Goal of the exercise –
Whenever a line of the records below contains the word "into", copy that line.

Dataset excerpts –
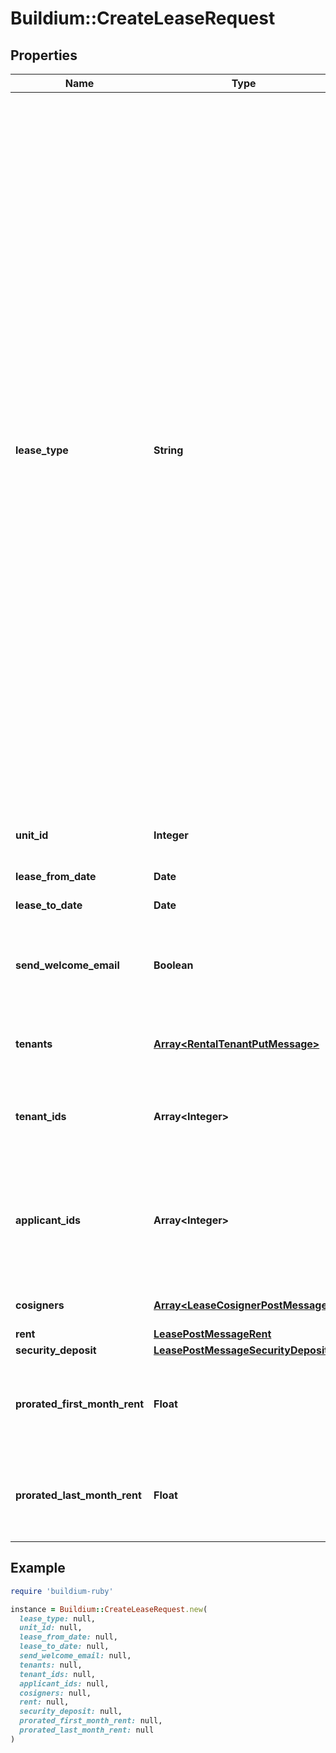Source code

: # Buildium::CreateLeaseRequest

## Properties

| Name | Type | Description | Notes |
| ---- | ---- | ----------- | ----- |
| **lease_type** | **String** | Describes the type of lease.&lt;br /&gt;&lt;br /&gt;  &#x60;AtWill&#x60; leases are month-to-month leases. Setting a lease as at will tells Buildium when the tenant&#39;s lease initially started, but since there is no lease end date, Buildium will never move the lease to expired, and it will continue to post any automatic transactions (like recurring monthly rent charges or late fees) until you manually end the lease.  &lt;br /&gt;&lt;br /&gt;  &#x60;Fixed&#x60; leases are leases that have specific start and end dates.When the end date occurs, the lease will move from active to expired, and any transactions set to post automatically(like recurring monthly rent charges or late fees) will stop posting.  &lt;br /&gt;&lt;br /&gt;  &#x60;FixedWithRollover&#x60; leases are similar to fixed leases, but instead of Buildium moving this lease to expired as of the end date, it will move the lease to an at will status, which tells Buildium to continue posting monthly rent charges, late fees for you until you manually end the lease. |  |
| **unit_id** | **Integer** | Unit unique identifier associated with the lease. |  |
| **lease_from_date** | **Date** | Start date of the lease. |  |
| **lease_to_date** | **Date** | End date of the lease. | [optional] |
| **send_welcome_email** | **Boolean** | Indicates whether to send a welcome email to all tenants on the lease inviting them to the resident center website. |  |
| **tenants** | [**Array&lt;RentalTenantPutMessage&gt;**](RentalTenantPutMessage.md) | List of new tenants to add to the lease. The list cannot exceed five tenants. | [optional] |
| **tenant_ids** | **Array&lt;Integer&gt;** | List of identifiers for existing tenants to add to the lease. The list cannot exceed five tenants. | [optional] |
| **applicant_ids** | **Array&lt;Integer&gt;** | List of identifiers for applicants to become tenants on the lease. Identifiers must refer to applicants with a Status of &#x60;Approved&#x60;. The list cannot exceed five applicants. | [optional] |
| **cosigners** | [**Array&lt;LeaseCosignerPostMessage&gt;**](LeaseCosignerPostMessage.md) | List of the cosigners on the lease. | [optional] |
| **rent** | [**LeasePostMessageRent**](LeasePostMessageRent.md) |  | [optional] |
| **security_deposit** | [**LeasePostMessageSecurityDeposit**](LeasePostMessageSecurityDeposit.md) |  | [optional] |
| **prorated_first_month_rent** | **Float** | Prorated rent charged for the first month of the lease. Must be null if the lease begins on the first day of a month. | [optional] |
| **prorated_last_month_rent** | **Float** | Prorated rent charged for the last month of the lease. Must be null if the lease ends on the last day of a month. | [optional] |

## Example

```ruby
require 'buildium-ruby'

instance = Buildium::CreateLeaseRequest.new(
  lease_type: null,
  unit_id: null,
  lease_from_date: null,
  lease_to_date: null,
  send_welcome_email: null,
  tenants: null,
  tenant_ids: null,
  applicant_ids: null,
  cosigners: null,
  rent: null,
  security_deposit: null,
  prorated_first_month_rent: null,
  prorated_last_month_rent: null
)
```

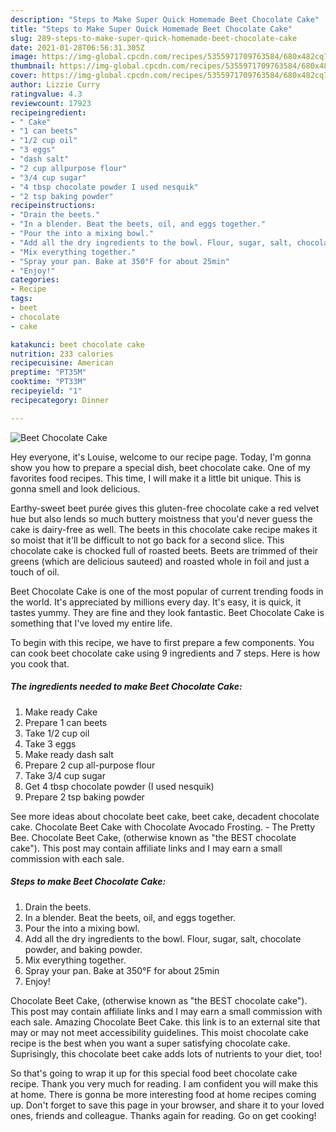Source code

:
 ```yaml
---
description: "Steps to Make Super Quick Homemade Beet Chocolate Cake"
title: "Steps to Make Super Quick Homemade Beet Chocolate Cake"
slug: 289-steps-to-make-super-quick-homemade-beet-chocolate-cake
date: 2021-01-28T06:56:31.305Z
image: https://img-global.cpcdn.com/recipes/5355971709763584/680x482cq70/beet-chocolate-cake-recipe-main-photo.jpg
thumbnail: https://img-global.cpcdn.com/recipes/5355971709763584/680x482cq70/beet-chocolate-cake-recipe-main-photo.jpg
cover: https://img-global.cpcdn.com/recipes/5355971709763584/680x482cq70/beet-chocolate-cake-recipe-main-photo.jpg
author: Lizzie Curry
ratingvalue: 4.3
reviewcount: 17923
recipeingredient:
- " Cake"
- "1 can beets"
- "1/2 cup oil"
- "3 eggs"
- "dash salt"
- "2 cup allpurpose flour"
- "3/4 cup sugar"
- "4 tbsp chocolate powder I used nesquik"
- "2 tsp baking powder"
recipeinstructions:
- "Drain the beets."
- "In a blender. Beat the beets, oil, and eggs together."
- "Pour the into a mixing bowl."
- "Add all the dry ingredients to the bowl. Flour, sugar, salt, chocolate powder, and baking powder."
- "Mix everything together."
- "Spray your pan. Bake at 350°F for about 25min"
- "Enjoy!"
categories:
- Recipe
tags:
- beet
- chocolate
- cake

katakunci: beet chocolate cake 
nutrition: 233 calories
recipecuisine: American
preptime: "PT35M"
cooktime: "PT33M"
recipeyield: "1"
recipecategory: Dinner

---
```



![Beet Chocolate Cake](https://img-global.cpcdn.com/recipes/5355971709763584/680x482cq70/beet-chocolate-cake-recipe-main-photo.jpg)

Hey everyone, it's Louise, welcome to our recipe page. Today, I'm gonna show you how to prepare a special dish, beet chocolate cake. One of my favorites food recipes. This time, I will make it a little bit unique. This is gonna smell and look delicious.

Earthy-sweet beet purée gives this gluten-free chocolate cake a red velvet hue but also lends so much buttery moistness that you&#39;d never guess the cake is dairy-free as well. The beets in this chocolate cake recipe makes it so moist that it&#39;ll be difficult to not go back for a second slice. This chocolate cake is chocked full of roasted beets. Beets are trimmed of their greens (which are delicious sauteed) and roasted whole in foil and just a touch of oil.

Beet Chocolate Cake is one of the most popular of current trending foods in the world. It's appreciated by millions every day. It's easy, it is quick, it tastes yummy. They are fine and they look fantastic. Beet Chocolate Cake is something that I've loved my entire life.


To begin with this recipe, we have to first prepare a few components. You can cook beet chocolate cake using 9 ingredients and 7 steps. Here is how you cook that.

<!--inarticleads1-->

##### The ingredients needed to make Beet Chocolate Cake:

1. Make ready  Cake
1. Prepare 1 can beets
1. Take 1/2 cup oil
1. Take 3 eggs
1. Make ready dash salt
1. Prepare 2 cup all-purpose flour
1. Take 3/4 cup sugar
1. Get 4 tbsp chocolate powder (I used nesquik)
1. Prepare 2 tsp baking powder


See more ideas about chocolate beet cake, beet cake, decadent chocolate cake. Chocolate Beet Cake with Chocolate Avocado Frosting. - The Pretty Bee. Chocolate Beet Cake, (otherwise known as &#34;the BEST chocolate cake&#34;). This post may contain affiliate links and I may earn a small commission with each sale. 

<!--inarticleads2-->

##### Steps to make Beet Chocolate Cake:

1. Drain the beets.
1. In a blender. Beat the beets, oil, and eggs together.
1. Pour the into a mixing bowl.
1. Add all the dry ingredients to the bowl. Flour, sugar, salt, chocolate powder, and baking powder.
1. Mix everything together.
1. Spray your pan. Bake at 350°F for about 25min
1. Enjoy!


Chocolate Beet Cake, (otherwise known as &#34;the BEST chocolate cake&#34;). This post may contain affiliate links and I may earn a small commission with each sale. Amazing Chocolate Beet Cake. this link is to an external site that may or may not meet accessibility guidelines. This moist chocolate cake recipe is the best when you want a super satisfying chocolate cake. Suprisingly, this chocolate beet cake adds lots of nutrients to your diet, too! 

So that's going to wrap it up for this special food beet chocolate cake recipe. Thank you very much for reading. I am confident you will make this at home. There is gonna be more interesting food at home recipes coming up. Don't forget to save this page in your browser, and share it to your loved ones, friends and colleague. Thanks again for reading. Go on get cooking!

Final answer –
- "Pour the into a mixing bowl."
1. Pour the into a mixing bowl.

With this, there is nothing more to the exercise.